ŞEMSİ TEBRİZİ ( K S ) HAZRETLERİN'DEN ;
Yaşarken anlayamadıkları değerleri, öldükten sonra anlamanın kimseye faydası yok.
Sevdiğinizi dirileştirmenin yolu, hayatın tazeliğinde itiraf ve ifade etmektir.
'Hakk’ın karşına çıkardığı değişimlere direnmek yerine, teslim ol.
'Düzenim bozulur, hayatımın altı üstüne gelir' diye endişe etme. Nereden biliyorsun hayatın altının üstünden daha iyi olmayacağını?

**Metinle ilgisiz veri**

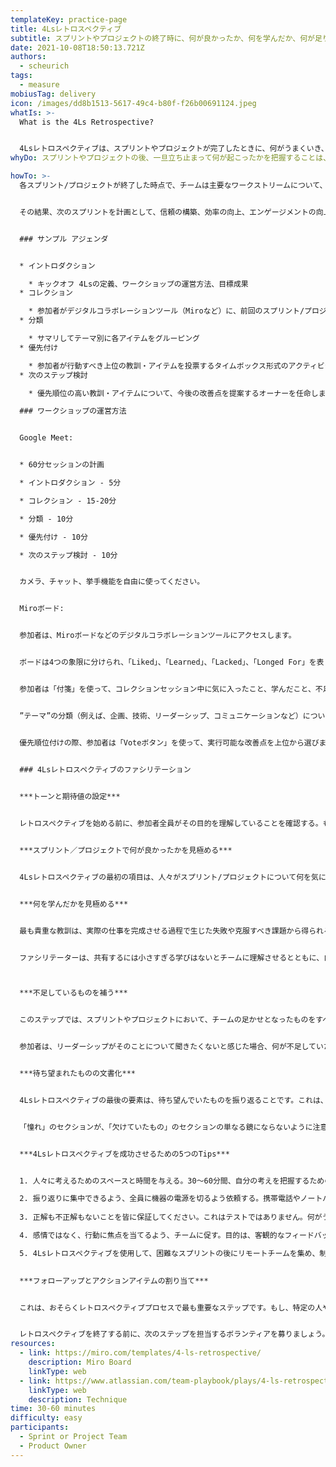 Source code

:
```yaml
---
templateKey: practice-page
title: 4Lsレトロスペクティブ
subtitle: スプリントやプロジェクトの終了時に、何が良かったか、何を学んだか、何が足りなかったか、何が待ち望まれたかを理解するためのチーム活動。
date: 2021-10-08T18:50:13.721Z
authors:
  - scheurich
tags:
  - measure
mobiusTag: delivery
icon: /images/dd8b1513-5617-49c4-b80f-f26b00691124.jpeg
whatIs: >-
  What is the 4Ls Retrospective?


  4Lsレトロスペクティブは、スプリントやプロジェクトが完了したときに、何がうまくいき、何がうまくいかなかったのか、そして何が改善できるのかを理解するために行われるチームの活動です。4Lとは、like（好き）、learned（学んだ）、lacked（足りない）、longed for（憧れ）の頭文字をとったものです。
whyDo: スプリントやプロジェクトの後、一旦立ち止まって何が起こったかを把握することは、チームにとって有益なことです。4Lsのレトロスペクティブは、チームがスプリントやプロジェクトのポジティブな要素を強調し、ネガティブな要素を理解し、感情的ではなく事実の観点から考えることを可能にする有用なツールです。

howTo: >-
  各スプリント/プロジェクトが終了した時点で、チームは主要なワークストリームについて、良かった点、学んだ点、不足していた点、待ち望んでいる点などの情報を提供します。


  その結果、次のスプリントを計画として、信頼の構築、効率の向上、エンゲージメントの向上を図るために、重点分野のオーナーとともに、実行可能な改善点の優先順位付けが行われます。


  ### サンプル アジェンダ


  * イントロダクション

    * キックオフ 4Lsの定義、ワークショップの運営方法、目標成果
  * コレクション

    * 参加者がデジタルコラボレーションツール（Miroなど）に、前回のスプリント/プロジェクトフェーズで気に入ったこと、学んだこと、不足したこと、待ち望んだことを記録するタイムボックス形式のアクティビティ
  * 分類

    * サマリしてテーマ別に各アイテムをグルーピング
  * 優先付け

    * 参加者が行動すべき上位の教訓・アイテムを投票するタイムボックス形式のアクティビティ
  * 次のステップ検討

    * 優先順位の高い教訓・アイテムについて、今後の改善点を提案するオーナーを任命します。発見を共有するために再グループ化し、アカウントチームとリーダーシップへ連携し、次のスプリントで計画し、実装します。

  ### ワークショップの運営方法


  Google Meet:


  * 60分セッションの計画

  * イントロダクション - 5分

  * コレクション - 15-20分

  * 分類 - 10分

  * 優先付け - 10分

  * 次のステップ検討 - 10分


  カメラ、チャット、挙手機能を自由に使ってください。


  Miroボード:


  参加者は、Miroボードなどのデジタルコラボレーションツールにアクセスします。


  ボードは4つの象限に分けられ、「Liked」、「Learned」、「Lacked」、「Longed For」を表します。ボードの数量は、ワークストリームを反映させるために必要であれば、コラボレーションボード（Miroなど）を編集すること調整することができます。


  参加者は「付箋」を使って、コレクションセッション中に気に入ったこと、学んだこと、不足したこと、憧れたことを貼り付けます。


  ”テーマ”の分類（例えば、企画、技術、リーダーシップ、コミュニケーションなど）について、チームで協力・連携して書き出します。


  優先順位付けの際、参加者は「Voteボタン」を使って、実行可能な改善点を上位から選びます。
  

  ### 4Lsレトロスペクティブのファシリテーション


  ***トーンと期待値の設定***


  レトロスペクティブを始める前に、参加者全員がその目的を理解していることを確認する。もしスプリント/プロジェクトがストレスの多いものだった場合、レトロスペクティブを始める前に、そのことについて率直かつ正直に話し合うことを検討してください。活動の方向性と期待を定めるのは、最終的にはファシリテーターの仕事であり、軽視してはいけません。最も成功するレトロスペクティブは、チームがその重要性と価値を完全に理解しているときに機能します。したがって、ファシリテーターは、開始前にこれが起こったことを確認するために特別な注意を払う必要があります。


  ***スプリント／プロジェクトで何が良かったかを見極める***


  4Lsレトロスペクティブの最初の項目は、人々がスプリント/プロジェクトについて何を気に入っているかを明らかにすることを目的としています。この項目は意図的に幅広く、自由に設定できるようになっています。参加者が何を気に入ったか、そしてなぜそれを気に入ったかについて、より多くの有益な洞察を得るよう参加者を導くのは、ファシリテーター次第です。目標は、特定のものが好まれた根本的な理由を明らかにすることであり、次のスプリント/プロジェクトでそれが再び起こるようにするためです。


  ***何を学んだかを見極める***


  最も貴重な教訓は、実際の仕事を完成させる過程で生じた失敗や克服すべき課題から得られることが多いです。しかし残念ながら、このような教訓はチーム内で共有されないことが多いのです。この振り返りの要素は、参加者が学んだことを振り返り、共有することを求めるものです。


  ファシリテーターは、共有するには小さすぎる学びはないとチームに理解させるとともに、自分たちが思っている以上の学びを発見できるように導くことが重要です。



  ***不足しているものを補う***


  このステップでは、スプリントやプロジェクトにおいて、チームの足かせとなったものをすべて洗い出すことを目的としています。これは、外部チームとのコミュニケーションの遅れのような単純なものから、明らかにするために特別な分析を必要とするような複雑なものまであります。スプリントやプロジェクトで何が足りなかったかを文書化する目的は、今後のスプリントやプロジェクトで同じ問題に遭遇しないようにするためです。


  参加者は、リーダーシップがそのことについて聞きたくないと感じた場合、何が不足していたかを共有することに気まずさを感じるのが一般的です。これは、その解決策が高価であったり、時間がかかったりするため、投資する価値がないと考えるからかもしれません。いずれにせよ、このステップでチームが安心してできるだけ多くのことを共有できるようにするのは、やはりファシリテーター次第です。


  ***待ち望まれたものの文書化***


  4Lsレトロスペクティブの最後の要素は、待ち望んでいたものを振り返ることです。これは、より良い機器のような目に見えるものであっても、リーダーシップの関与の多寡のような目に見えないものであってもかまいません。


  「憧れ」のセクションが、「欠けていたもの」のセクションの単なる鏡にならないように注意してください。似たようなものになることが多いのですが、何が必要かを判断し、それがもたらすであろうプラスの影響に基づいて優先順位をつける機会を与えてくれるのです。たとえば、「欠けているもの」のセクションで「より速いコンピュータ」がリストアップされていた場合、このステップで追加すべきは、必ずしも「速いコンピュータ」だけではありません。足りないものを解決するものとして、「より速いインターネット」や「より良いソフトウェア」などを含めることを検討してもよいでしょう。


  ***4Lsレトロスペクティブを成功させるための5つのTips***


  1. 人々に考えるためのスペースと時間を与える。30～60分間、自分の考えを把握するための中断されない時間。

  2. 振り返りに集中できるよう、全員に機器の電源を切るよう依頼する。携帯電話やノートパソコンに気を取られていると、振り返りがしにくくなります。
  
  3. 正解も不正解もないことを皆に保証してください。これはテストではありません。何がうまくいき、何がうまくいかなかったかについて、率直なフィードバックができないと感じたら、レトロスペクティブは貴重な洞察を見いだすことはできないでしょう。

  4. 感情ではなく、行動に焦点を当てるよう、チームに促す。目的は、客観的なフィードバックと振り返りを収集することです。スプリントがストレスフルだった場合、振り返りを行う前に、緊張を和らげ、雰囲気を明るくするために、できることを検討する。(深呼吸、背中をたたく)

  5. 4Lsレトロスペクティブを使用して、困難なスプリントの後にリモートチームを集め、制約のないコラボレーションを行います。リモートチームは孤立しがちで、正式な報告や反省の場がないため、士気が低下することがあります。オンラインレトロスペクティブを開催すると、チームの距離が縮まるだけでなく、何が困難で何がストレスだったかを発見し、次のスプリントがスムーズに進むようにする機会を与えることができます。
  

  ***フォローアップとアクションアイテムの割り当て***


  これは、おそらくレトロスペクティブプロセスで最も重要なステップです。もし、特定の人やチームにフォローアップのアクションアイテムを割り当てる時間を取らなければ、プロセスを完了したことから多くを得ることはできないでしょう。


  レトロスペクティブを終了する前に、次のステップを担当するボランティアを募りましょう。ボランティアがいないフォローアップについては、レトロスペクティブで洞察を発見した最も責任のある人物へ割り当てます。最後に、全員が今後期待されることを理解し、時間を割いてくれたことに感謝し、セッションを終了します。
resources:
  - link: https://miro.com/templates/4-ls-retrospective/
    description: Miro Board
    linkType: web
  - link: https://www.atlassian.com/team-playbook/plays/4-ls-retrospective-technique
    linkType: web
    description: Technique
time: 30-60 minutes
difficulty: easy
participants:
  - Sprint or Project Team
  - Product Owner
---
```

Dostluk gül olmaktır yaprağı ile de dikeni ile de.
İnsanlar maşuk aramıyor, bencil duygularına köle arıyor. Köle buluyor ama aşkı bulamıyor...

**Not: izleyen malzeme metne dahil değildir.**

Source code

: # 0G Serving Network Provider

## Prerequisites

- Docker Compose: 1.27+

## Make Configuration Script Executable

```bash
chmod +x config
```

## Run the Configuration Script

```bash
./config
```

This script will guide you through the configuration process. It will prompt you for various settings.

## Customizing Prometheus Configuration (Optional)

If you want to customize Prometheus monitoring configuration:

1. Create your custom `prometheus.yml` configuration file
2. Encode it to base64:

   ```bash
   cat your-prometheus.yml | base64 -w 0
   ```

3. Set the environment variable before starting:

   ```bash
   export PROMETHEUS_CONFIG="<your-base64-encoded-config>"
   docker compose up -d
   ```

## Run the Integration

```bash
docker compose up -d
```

Her şey insanoğluna feda iken insanoğlu ise kendine cefa olmuştur.
Bir şey yap, güzel olsun. Çok mu zor?
O vakit güzel bir şey söyle. Dilin mi dönmüyor? Güzel bir şey gör veya güzel bir şey yaz.
Beceremez misin? Öyleyse güzel bir şeye başla.
Ama hep güzel şeyler olsun. Çünkü her insan ölecek
yaşta..
Anladım ki: İnsanlar;
Susanı korkak.
Görmezden geleni aptal.
Affetmeyi bileni çantada keklik sanıyorlar.
Oysaki; biz istediğimiz kadar hayatımızdalar.
Göz yumduğumuz kadar dürüstler ve sustuğumuz kadar insanlar..!
Sözler hakikat değildir ağızdan çıkan seslerdir. Hakikati öğrenmek için söze değil yaşamaya ihtiyaç vardır.
Hayata tepeden bakarsan insanların sadece tepesini görürsün.
Hayata daima insanlarla aynı mesafeden bak. O zaman onların hem yüzünü, hem kalbini görürsün.
Güzel bir gülü, güzel bir geceyi, güzel bir dostu herkes ister. Önemli olan gülü dikeniyle, geceyi gizemiyle, dostu tüm derdiyle sevebilmektir.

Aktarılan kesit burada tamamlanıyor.